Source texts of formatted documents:
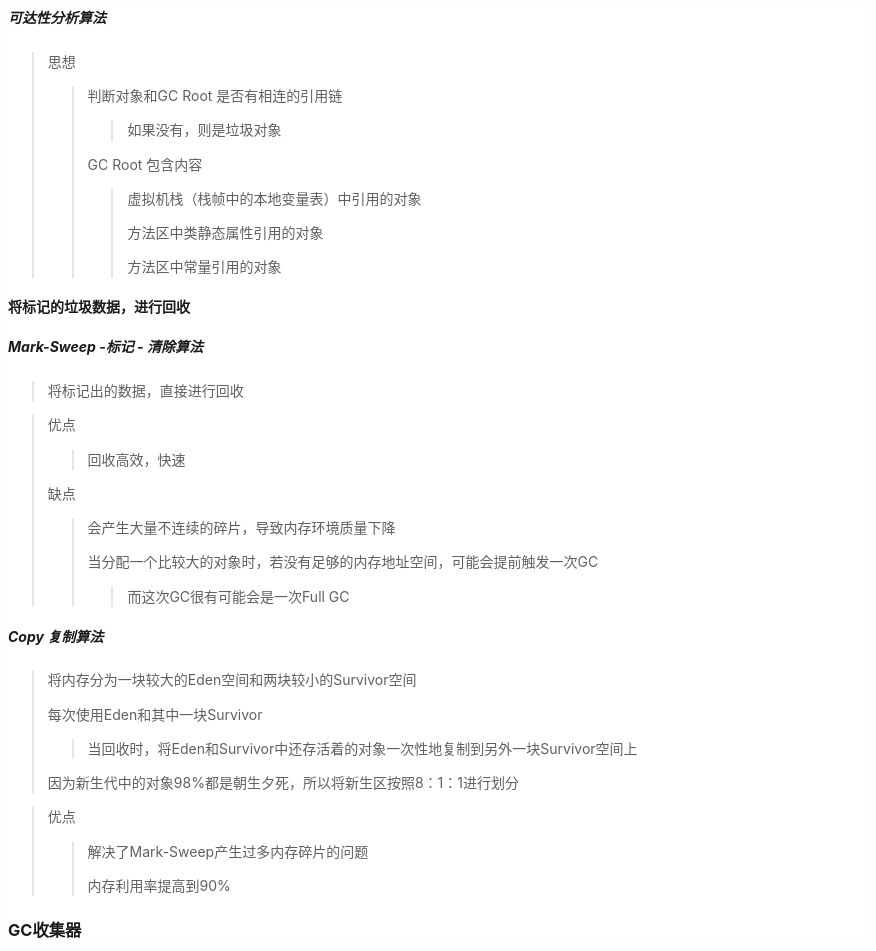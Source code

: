 ##### 可达性分析算法

>  思想
>
> > 判断对象和GC Root 是否有相连的引用链
> >
> > > 如果没有，则是垃圾对象
> >
> > GC Root 包含内容
> >
> > > 虚拟机栈（栈帧中的本地变量表）中引用的对象
> > >
> > > 方法区中类静态属性引用的对象
> > >
> > > 方法区中常量引用的对象



#### 将标记的垃圾数据，进行回收

##### Mark-Sweep	-标记 - 清除算法

> 将标记出的数据，直接进行回收

> 优点
>
> > 回收高效，快速
>
> 缺点
>
> > 会产生大量不连续的碎片，导致内存环境质量下降
> >
> > 当分配一个比较大的对象时，若没有足够的内存地址空间，可能会提前触发一次GC
> >
> > > 而这次GC很有可能会是一次Full GC

##### Copy	复制算法

> 将内存分为一块较大的Eden空间和两块较小的Survivor空间
>
> 每次使用Eden和其中一块Survivor
>
> > 当回收时，将Eden和Survivor中还存活着的对象一次性地复制到另外一块Survivor空间上
>
> 因为新生代中的对象98%都是朝生夕死，所以将新生区按照8：1：1进行划分

> 优点
>
> > 解决了Mark-Sweep产生过多内存碎片的问题
> >
> > 内存利用率提高到90%



### GC收集器
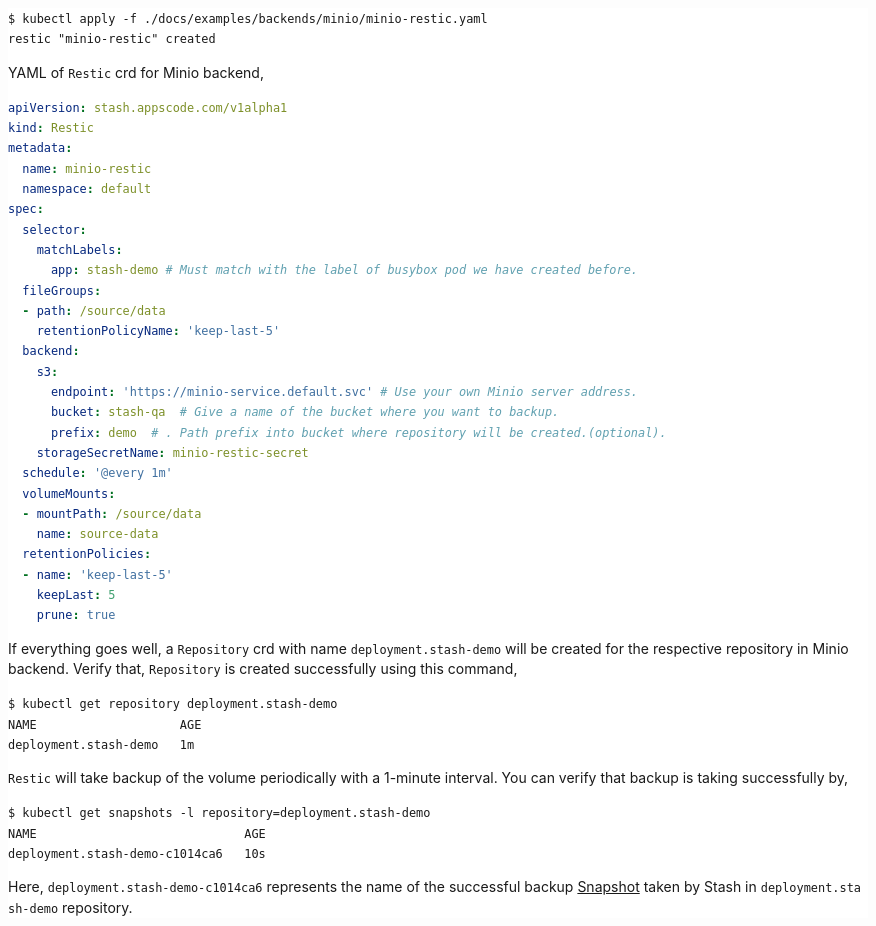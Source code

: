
 ```console
$ kubectl apply -f ./docs/examples/backends/minio/minio-restic.yaml
restic "minio-restic" created
```

YAML of `Restic` crd for Minio backend,

```yaml
apiVersion: stash.appscode.com/v1alpha1
kind: Restic
metadata:
  name: minio-restic
  namespace: default
spec:
  selector:
    matchLabels:
      app: stash-demo # Must match with the label of busybox pod we have created before.
  fileGroups:
  - path: /source/data
    retentionPolicyName: 'keep-last-5'
  backend:
    s3:
      endpoint: 'https://minio-service.default.svc' # Use your own Minio server address.
      bucket: stash-qa  # Give a name of the bucket where you want to backup.
      prefix: demo  # . Path prefix into bucket where repository will be created.(optional).
    storageSecretName: minio-restic-secret
  schedule: '@every 1m'
  volumeMounts:
  - mountPath: /source/data
    name: source-data
  retentionPolicies:
  - name: 'keep-last-5'
    keepLast: 5
    prune: true
```

If everything goes well, a `Repository` crd with name `deployment.stash-demo` will be created for the respective repository in Minio backend. Verify that, `Repository` is created successfully using this command,

```console
$ kubectl get repository deployment.stash-demo
NAME                    AGE
deployment.stash-demo   1m
```

`Restic` will take backup of the volume periodically with a 1-minute interval. You can verify that backup is taking successfully by,

```console 
$ kubectl get snapshots -l repository=deployment.stash-demo
NAME                             AGE
deployment.stash-demo-c1014ca6   10s
```

Here, `deployment.stash-demo-c1014ca6` represents the name of the successful backup [Snapshot](/products/stash/0.7.0-rc.4/concepts/crds/snapshot) taken by Stash in `deployment.stash-demo` repository.

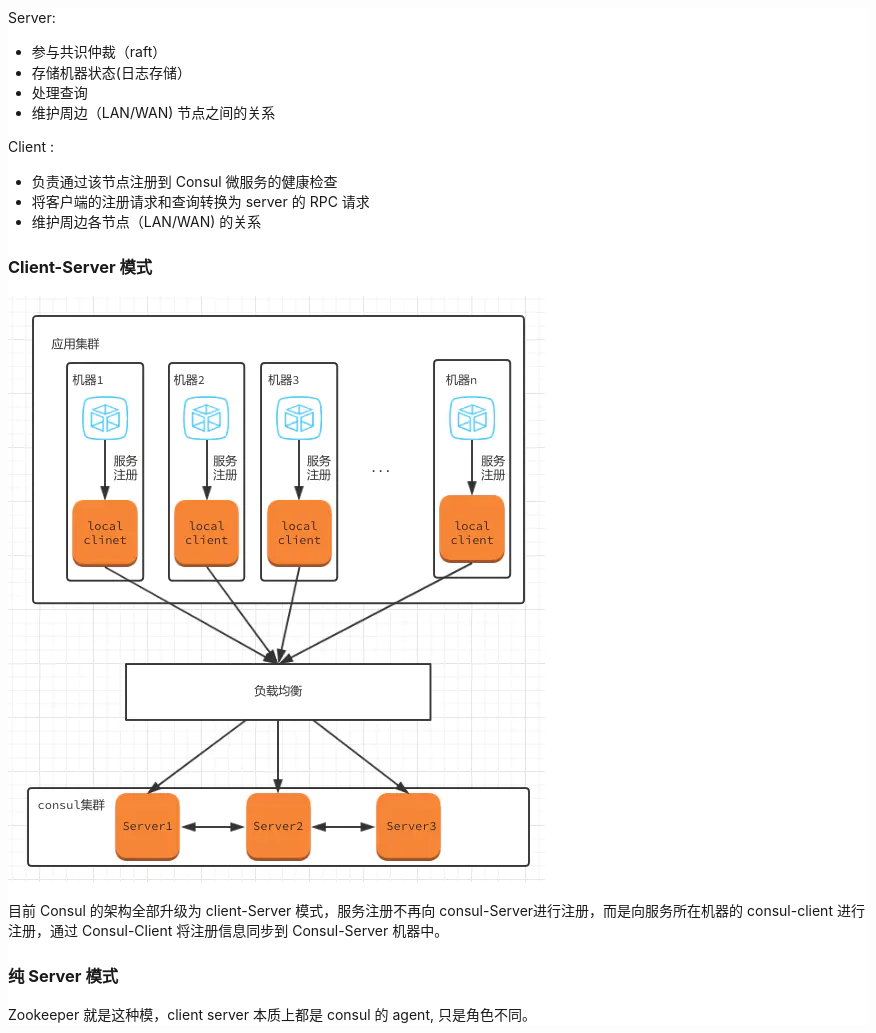 Server:

- 参与共识仲裁（raft）
- 存储机器状态(日志存储）
- 处理查询
- 维护周边（LAN/WAN) 节点之间的关系

Client :

- 负责通过该节点注册到 Consul 微服务的健康检查
- 将客户端的注册请求和查询转换为 server 的 RPC 请求
- 维护周边各节点（LAN/WAN) 的关系

### Client-Server 模式

![e1kol506eu](.consul基本概念.assets/e1kol506eu-2889433.png)

目前 Consul 的架构全部升级为 client-Server 模式，服务注册不再向 consul-Server进行注册，而是向服务所在机器的 consul-client 进行注册，通过 Consul-Client 将注册信息同步到 Consul-Server 机器中。

### 纯 Server 模式

Zookeeper 就是这种模，client server 本质上都是 consul 的 agent, 只是角色不同。
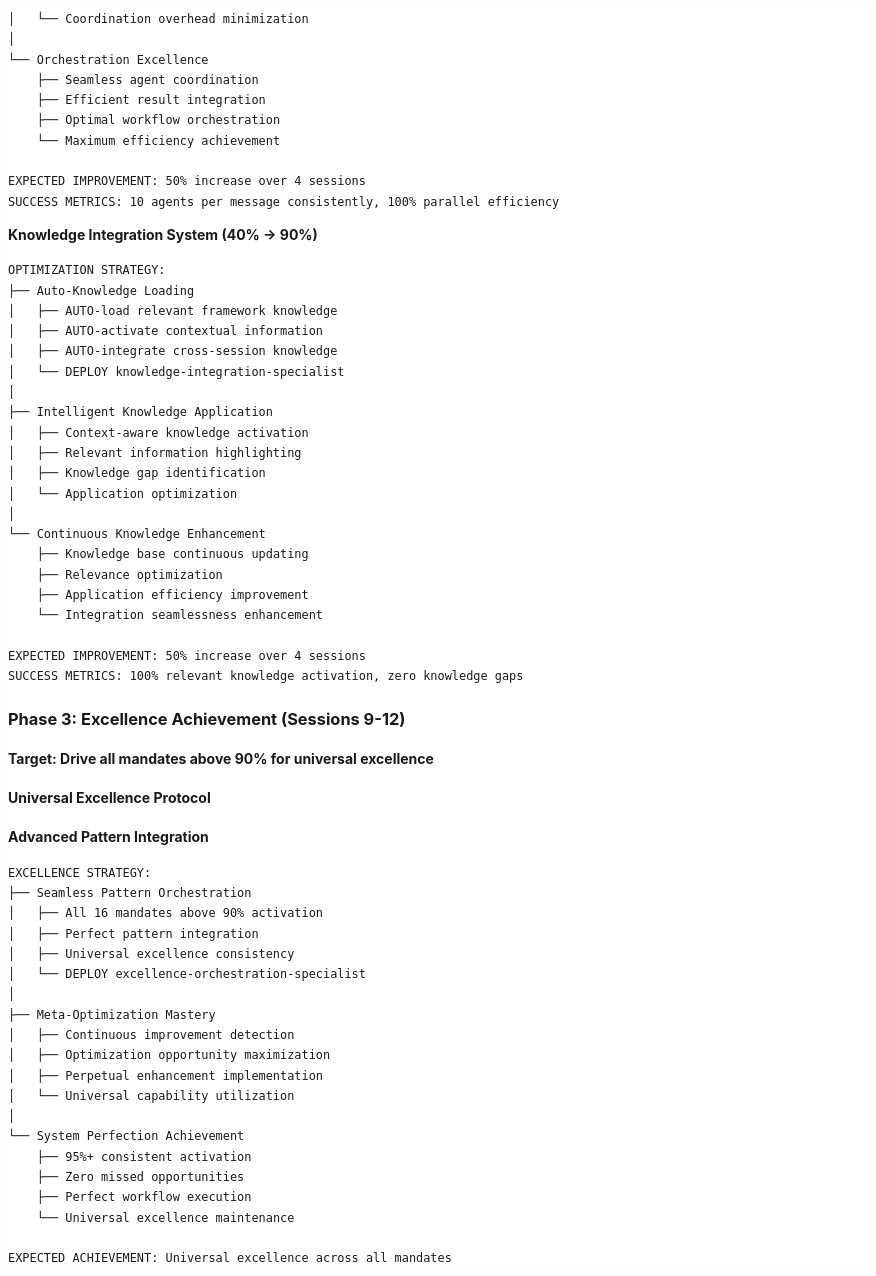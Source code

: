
 ```
│   └── Coordination overhead minimization
│
└── Orchestration Excellence
    ├── Seamless agent coordination
    ├── Efficient result integration
    ├── Optimal workflow orchestration
    └── Maximum efficiency achievement

EXPECTED IMPROVEMENT: 50% increase over 4 sessions
SUCCESS METRICS: 10 agents per message consistently, 100% parallel efficiency
```

**Knowledge Integration System (40% → 90%)**
```
OPTIMIZATION STRATEGY:
├── Auto-Knowledge Loading
│   ├── AUTO-load relevant framework knowledge
│   ├── AUTO-activate contextual information
│   ├── AUTO-integrate cross-session knowledge
│   └── DEPLOY knowledge-integration-specialist
│
├── Intelligent Knowledge Application
│   ├── Context-aware knowledge activation
│   ├── Relevant information highlighting
│   ├── Knowledge gap identification
│   └── Application optimization
│
└── Continuous Knowledge Enhancement
    ├── Knowledge base continuous updating
    ├── Relevance optimization
    ├── Application efficiency improvement
    └── Integration seamlessness enhancement

EXPECTED IMPROVEMENT: 50% increase over 4 sessions
SUCCESS METRICS: 100% relevant knowledge activation, zero knowledge gaps
```

### Phase 3: Excellence Achievement (Sessions 9-12)
**Target: Drive all mandates above 90% for universal excellence**

#### Universal Excellence Protocol

**Advanced Pattern Integration**
```
EXCELLENCE STRATEGY:
├── Seamless Pattern Orchestration
│   ├── All 16 mandates above 90% activation
│   ├── Perfect pattern integration
│   ├── Universal excellence consistency
│   └── DEPLOY excellence-orchestration-specialist
│
├── Meta-Optimization Mastery
│   ├── Continuous improvement detection
│   ├── Optimization opportunity maximization
│   ├── Perpetual enhancement implementation
│   └── Universal capability utilization
│
└── System Perfection Achievement
    ├── 95%+ consistent activation
    ├── Zero missed opportunities
    ├── Perfect workflow execution
    └── Universal excellence maintenance

EXPECTED ACHIEVEMENT: Universal excellence across all mandates
```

» **Work item**
Lines holding the string "default" in the records: how many are there? Give only the number.

» **Result**
2